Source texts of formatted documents
*****
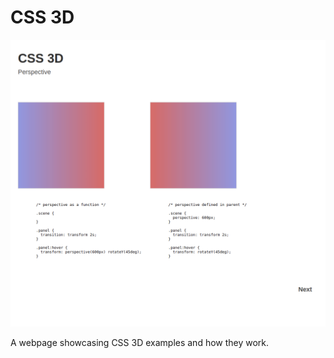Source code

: # CSS 3D

<img src="https://github.com/michaelkolesidis/css-3d/blob/main/css-3d.png">

A webpage showcasing CSS 3D examples and how they work.
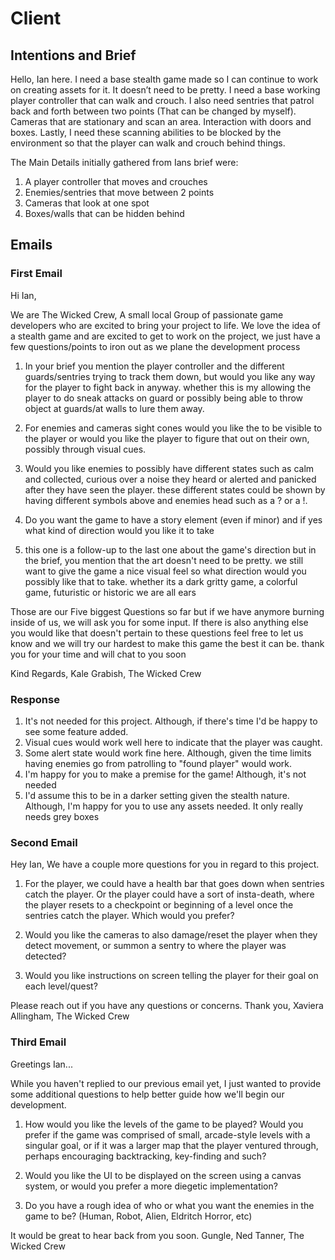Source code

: # Client



## Intentions and Brief
Hello, Ian here. I need a base stealth game made so I can continue to work on creating assets for it. It doesn’t need to be pretty. I need a base working player 
controller that can walk and crouch. I also need sentries that patrol back and forth between two points (That can be changed by myself). Cameras that are 
stationary and scan an area. Interaction with doors and boxes. Lastly, I need these scanning abilities to be blocked by the environment so that the 
player can walk and crouch behind things.

The Main Details initially gathered from Ians brief were:
1. A player controller that moves and crouches
2. Enemies/sentries that move between 2 points
3. Cameras that look at one spot
4. Boxes/walls that can be hidden behind

## Emails
### First Email
Hi Ian,

We are The Wicked Crew, A small local Group of passionate game developers who are excited to bring your project to life. We love the idea of a stealth game and are 
excited to get to work on the project, we just have a few questions/points to iron out as we plane the development process

1. In your brief you mention the player controller and the different guards/sentries trying to track them down, but would you like any way for the player to fight back in anyway. 
whether this is my allowing the player to do sneak attacks on guard or possibly being able to throw object at guards/at walls to lure them away.

2. For enemies and cameras sight cones would you like the to be visible to the player or would you like the player to figure that out on their own, possibly through visual cues.

3. Would you like enemies to possibly have different states such as calm and collected, curious over a noise they heard or alerted and panicked after they have seen the player. 
these different states could be shown by having different symbols above and enemies head such as a ? or a !.

4. Do you want the game to have a story element (even if minor) and if yes what kind of direction would you like it to take


5. this one is a follow-up to the last one about the game's direction but in the brief, you mention that the art doesn't need to be pretty. we still want to give 
the game a nice visual feel so what direction would you possibly like that to take. whether its a dark gritty game, a colorful game, futuristic or historic we are all ears


Those are our Five biggest Questions so far but if we have anymore burning inside of us, we will ask you for some input. If there is also anything else you would like that doesn't pertain to these questions feel free to let us know and we will try our hardest to make this game the best it can be. thank you for your time and will chat to you soon

Kind Regards,
Kale Grabish, The Wicked Crew

### Response
1. 
    It's not needed for this project. Although, if there's time I'd be happy to see some feature added.
2.
    Visual cues would work well here to indicate that the player was caught.
3.
    Some alert state would work fine here. Although, given the time limits having enemies go from patrolling to "found player" would work.
4.
    I'm happy for you to make a premise for the game! Although, it's not needed
5.
    I'd assume this to be in a darker setting given the stealth nature. Although, I'm happy for you to use any assets needed. It only really needs grey boxes

### Second Email
Hey Ian,
We have a couple more questions for you in regard to this project.

1. For the player, we could have a health bar that goes down when sentries catch the player. Or the player could have a sort of insta-death, where the player resets to a checkpoint or beginning of a level once the sentries catch the player. Which would you prefer?

2. Would you like the cameras to also damage/reset the player when they detect movement, or summon a sentry to where the player was detected?

3. Would you like instructions on screen telling the player for their goal on each level/quest?

Please reach out if you have any questions or concerns.
Thank you,
Xaviera Allingham, The Wicked Crew

### Third Email
 Greetings Ian...

While you haven't replied to our previous email yet, I just wanted to provide some additional questions to help better guide how we'll begin our development.

1. How would you like the levels of the game to be played? Would you prefer if the game was comprised of small, arcade-style levels with a singular goal, or if it was a larger map that the player ventured through, perhaps encouraging backtracking, key-finding and such?

2. Would you like the UI to be displayed on the screen using a canvas system, or would you prefer a more diegetic implementation?

3. Do you have a rough idea of who or what you want the enemies in the game to be? (Human, Robot, Alien, Eldritch Horror, etc)


It would be great to hear back from you soon.
Gungle,
Ned Tanner, The Wicked Crew
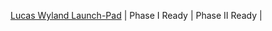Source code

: [Lucas Wyland Launch-Pad](https://github.com/lucaswalter/launch-pad-lucaswalter) | Phase I Ready | Phase II Ready |
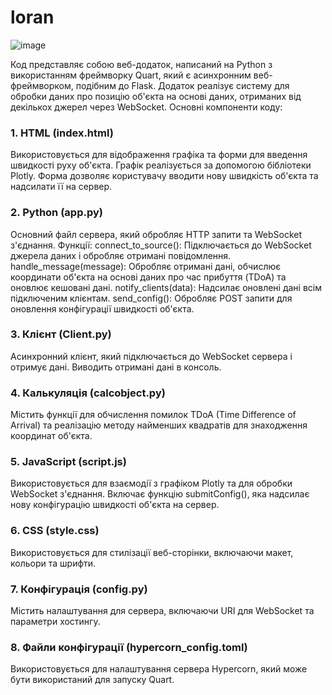 # loran

![image](https://github.com/user-attachments/assets/b43dc290-961b-429f-a678-802b07c72719)


Код представляє собою веб-додаток, написаний на Python з використанням фреймворку Quart, який є асинхронним веб-фреймворком, подібним до Flask. Додаток реалізує систему для обробки даних про позицію об'єкта на основі даних, отриманих від декількох джерел через WebSocket. Основні компоненти коду:

### 1. HTML (index.html)
Використовується для відображення графіка та форми для введення швидкості руху об'єкта.
Графік реалізується за допомогою бібліотеки Plotly.
Форма дозволяє користувачу вводити нову швидкість об'єкта та надсилати її на сервер.

### 2. Python (app.py)
Основний файл сервера, який обробляє HTTP запити та WebSocket з'єднання.
Функції:
connect_to_source(): Підключається до WebSocket джерела даних і обробляє отримані повідомлення.
handle_message(message): Обробляє отримані дані, обчислює координати об'єкта на основі даних про час прибуття (TDoA) та оновлює кешовані дані.
notify_clients(data): Надсилає оновлені дані всім підключеним клієнтам.
send_config(): Обробляє POST запити для оновлення конфігурації швидкості об'єкта.

### 3. Клієнт (Client.py)
Асинхронний клієнт, який підключається до WebSocket сервера і отримує дані.
Виводить отримані дані в консоль.

### 4. Калькуляція (calcobject.py)
Містить функції для обчислення помилок TDoA (Time Difference of Arrival) та реалізацію методу найменших квадратів для знаходження координат об'єкта.

### 5. JavaScript (script.js)
Використовується для взаємодії з графіком Plotly та для обробки WebSocket з'єднання.
Включає функцію submitConfig(), яка надсилає нову конфігурацію швидкості об'єкта на сервер.

### 6. CSS (style.css)
Використовується для стилізації веб-сторінки, включаючи макет, кольори та шрифти.

### 7. Конфігурація (config.py)
Містить налаштування для сервера, включаючи URI для WebSocket та параметри хостингу.

### 8. Файли конфігурації (hypercorn_config.toml)
Використовується для налаштування сервера Hypercorn, який може бути використаний для запуску Quart.
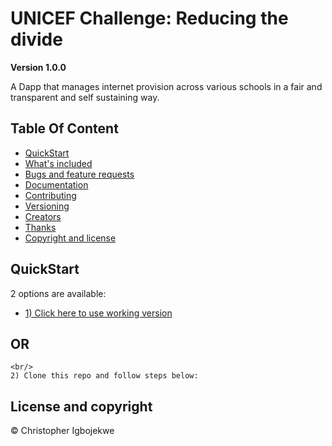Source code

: # UNICEF Challenge: Reducing the divide

**Version 1.0.0**

A Dapp that manages internet provision across various schools in a fair and transparent and self sustaining way.

## Table Of Content

-   [QuickStart](#QuickStart)
-   [What's included](#Whatsincluded)
-   [Bugs and feature requests](#Bugsandfeaturerequests)
-   [Documentation](#Documentation)
-   [Contributing](#Contributing)
-   [Versioning](#Versioning)
-   [Creators](#Creators)
-   [Thanks](#Thanks)
-   [Copyright and license](Copyrightandlicense)

<a name="QuickStart"></a>

## QuickStart

2 options are available:

-   [1) Click here to use working version](1Clickheretovisitdeployedversion)
    <br/>

## OR

    <br/>
    2) Clone this repo and follow steps below:

<a name="QuickStart"></a>

<a name="Whatsincluded"></a>

<a name="Bugsandfeaturerequests"></a>

<a name="Documentation"></a>

<a name="Contributing"></a>

<a name="Versioning"></a>

<a name="Creators"></a>

<a name="Thanks"></a>

## License and copyright

© Christopher Igbojekwe
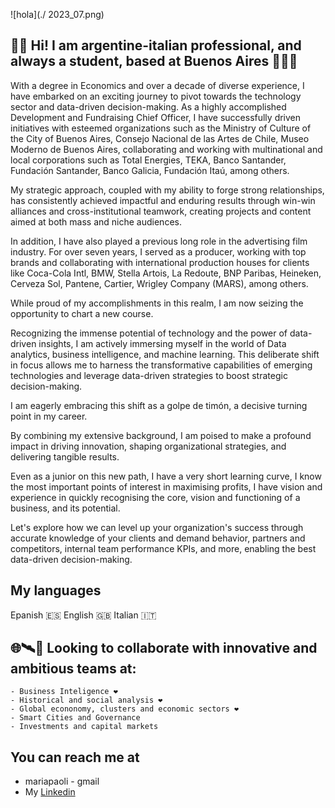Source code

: ![hola](./ 2023_07.png)

## 👋🏽 Hi! I am argentine-italian professional, and always a student, based at Buenos Aires 👩🏻‍🚀 

With a degree in Economics and over a decade of diverse experience, I have embarked on an exciting journey to pivot towards the technology sector and data-driven decision-making. As a highly accomplished Development and Fundraising Chief Officer, I have successfully driven initiatives with esteemed organizations such as the Ministry of Culture of the City of Buenos Aires, Consejo Nacional de las Artes de Chile, Museo Moderno de Buenos Aires, collaborating and working with multinational and local corporations such as Total Energies, TEKA, Banco Santander, Fundación Santander, Banco Galicia, Fundación Itaú, among others.

My strategic approach, coupled with my ability to forge strong relationships, has consistently achieved impactful and enduring results through win-win alliances and cross-institutional teamwork, creating projects and content aimed at both mass and niche audiences. 

In addition, I have also played a previous long role in the advertising film industry. For over seven years, I served as a producer, working with top brands and collaborating with international production houses for clients like Coca-Cola Intl, BMW, Stella Artois, La Redoute, BNP Paribas, Heineken, Cerveza Sol, Pantene, Cartier, Wrigley Company (MARS), among others.

While proud of my accomplishments in this realm, I am now seizing the opportunity to chart a new course.

Recognizing the immense potential of technology and the power of data-driven insights, I am actively immersing myself in the world of Data analytics, business intelligence, and machine learning. This deliberate shift in focus allows me to harness the transformative capabilities of emerging technologies and leverage data-driven strategies to boost strategic decision-making.

I am eagerly embracing this shift as a golpe de timón, a decisive turning point in my career.

By combining my extensive background, I am poised to make a profound impact in driving innovation, shaping organizational strategies, and delivering tangible results.

Even as a junior on this new path, I have a very short learning curve, I know the most important points of interest in maximising profits, I have vision and experience in quickly recognising the core, vision and functioning of a business, and its potential.

Let's explore how we can level up your organization's success through accurate knowledge of your clients and demand behavior, partners and competitors, internal team performance KPIs, and more, enabling the best data-driven decision-making.
  
## My languages <br>
Epanish 🇪🇸 English 🇬🇧 Italian 🇮🇹 

## 🌐🛰💎 Looking to collaborate with innovative and ambitious teams at: <br>
    - Business Inteligence ❤️
    - Historical and social analysis ❤️
    - Global econonomy, clusters and economic sectors ❤️
    - Smart Cities and Governance
    - Investments and capital markets
    
## You can reach me at

* mariapaoli - gmail
* My [Linkedin](https://www.linkedin.com/in/mariapaoli)
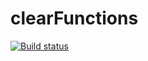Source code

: # clearFunctions
[![Build status](https://ci.appveyor.com/api/projects/status/68wsgkpsq8ub6cl4?svg=true)](https://ci.appveyor.com/project/GreyRuler/matches)
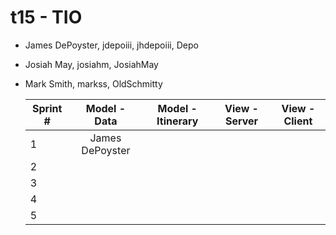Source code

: # t15 - TIO

* James DePoyster, jdepoiii, jhdepoiii, Depo
* Josiah May, josiahm, JosiahMay
* Mark Smith, markss, OldSchmitty

  Sprint #  |   Model - Data   | Model - Itinerary |  View - Server    |   View - Client   |
  --------  | :--------------: | :---------------: | :---------------: | :---------------: |
   1        | James DePoyster  |                   |                   |                   |
   2        |                  |                   |                   |                   |
   3        |                  |                   |                   |                   |
   4        |                  |                   |                   |                   |
   5        |                  |                   |                   |                   |
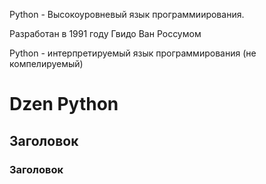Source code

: Python - Высокоуровневый язык программиирования.

Разработан в 1991 году Гвидо Ван Россумом

Python - интерпретируемый язык программирования (не компелируемый)

# Dzen Python

## Заголовок

### Заголовок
*****
* Directions *
Pictures are to be left out; otherwise, retype exactly the lines from the first line of the data through the line containing "1. In your brief".

* Answer box *
Source code

: # CSS 3D

<img src="https://github.com/michaelkolesidis/css-3d/blob/main/css-3d.png">

A webpage showcasing CSS 3D examples and how they work.
Source code

: # Client



## Intentions and Brief
Hello, Ian here. I need a base stealth game made so I can continue to work on creating assets for it. It doesn’t need to be pretty. I need a base working player 
controller that can walk and crouch. I also need sentries that patrol back and forth between two points (That can be changed by myself). Cameras that are 
stationary and scan an area. Interaction with doors and boxes. Lastly, I need these scanning abilities to be blocked by the environment so that the 
player can walk and crouch behind things.

The Main Details initially gathered from Ians brief were:
1. A player controller that moves and crouches
2. Enemies/sentries that move between 2 points
3. Cameras that look at one spot
4. Boxes/walls that can be hidden behind

## Emails
### First Email
Hi Ian,

We are The Wicked Crew, A small local Group of passionate game developers who are excited to bring your project to life. We love the idea of a stealth game and are 
excited to get to work on the project, we just have a few questions/points to iron out as we plane the development process

1. In your brief you mention the player controller and the different guards/sentries trying to track them down, but would you like any way for the player to fight back in anyway. 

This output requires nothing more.